Further, the Judge considered there was ample authority for the proposition that the Henderson principle applies to arbitration.  In Nomihold Securities Inc v Mobile Telesystems Finance SA [2012] EWHC 130 (Comm), Andrew Smith J recognised a similar principle applicable to arbitration proceedings, based on the rule of abandonment, which could be traced to Smith v Johnson (1812) 15 East 213 (which predated Henderson itself).  He also referred to Daewoo Shipbuilding and Marine Engineering Company Ltd v Songa Offshore Equinox Ltd [2020] EWHC 2353 (TCC) and Merkin and Flannery on The Arbitration Act 1966, 6th ed.
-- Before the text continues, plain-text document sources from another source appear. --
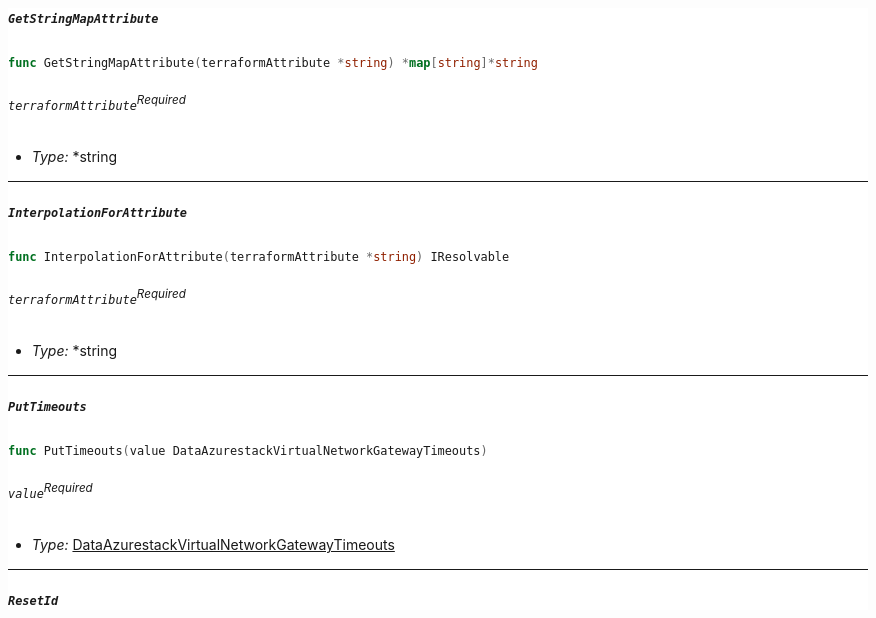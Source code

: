 ##### `GetStringMapAttribute` <a name="GetStringMapAttribute" id="@cdktf/provider-azurestack.dataAzurestackVirtualNetworkGateway.DataAzurestackVirtualNetworkGateway.getStringMapAttribute"></a>

```go
func GetStringMapAttribute(terraformAttribute *string) *map[string]*string
```

###### `terraformAttribute`<sup>Required</sup> <a name="terraformAttribute" id="@cdktf/provider-azurestack.dataAzurestackVirtualNetworkGateway.DataAzurestackVirtualNetworkGateway.getStringMapAttribute.parameter.terraformAttribute"></a>

- *Type:* *string

---

##### `InterpolationForAttribute` <a name="InterpolationForAttribute" id="@cdktf/provider-azurestack.dataAzurestackVirtualNetworkGateway.DataAzurestackVirtualNetworkGateway.interpolationForAttribute"></a>

```go
func InterpolationForAttribute(terraformAttribute *string) IResolvable
```

###### `terraformAttribute`<sup>Required</sup> <a name="terraformAttribute" id="@cdktf/provider-azurestack.dataAzurestackVirtualNetworkGateway.DataAzurestackVirtualNetworkGateway.interpolationForAttribute.parameter.terraformAttribute"></a>

- *Type:* *string

---

##### `PutTimeouts` <a name="PutTimeouts" id="@cdktf/provider-azurestack.dataAzurestackVirtualNetworkGateway.DataAzurestackVirtualNetworkGateway.putTimeouts"></a>

```go
func PutTimeouts(value DataAzurestackVirtualNetworkGatewayTimeouts)
```

###### `value`<sup>Required</sup> <a name="value" id="@cdktf/provider-azurestack.dataAzurestackVirtualNetworkGateway.DataAzurestackVirtualNetworkGateway.putTimeouts.parameter.value"></a>

- *Type:* <a href="#@cdktf/provider-azurestack.dataAzurestackVirtualNetworkGateway.DataAzurestackVirtualNetworkGatewayTimeouts">DataAzurestackVirtualNetworkGatewayTimeouts</a>

---

##### `ResetId` <a name="ResetId" id="@cdktf/provider-azurestack.dataAzurestackVirtualNetworkGateway.DataAzurestackVirtualNetworkGateway.resetId"></a>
While he accepted that was no binding precedent as to whether Henderson applied to different stages of the same arbitral proceedings, as opposed to proceedings based on separate references, the Judge found substantial judicial support for that proposition in respect of claimants and respondents alike.

Further, the Judge could see no unfairness to the Government specifically as the respondent to on-going arbitral proceedings in debarring it from raising arguable defences, merely because it could and should have raised those defences at an earlier stage of proceedings.  Reliance/BG’s Agreements Case had been set out between 2014 and 2016 complete with documentary and witness evidence as one of many issues before the Tribunal.  The Government was, therefore, not in a position at the 2020 hearing of having to defend a claim it did not think it would have to face.

Accordingly, the Judge dismissed the application under s 69.

The Challenge Under s 68

The Government advanced three main submissions relating to serious irregularity; all of which were rejected by the Judge.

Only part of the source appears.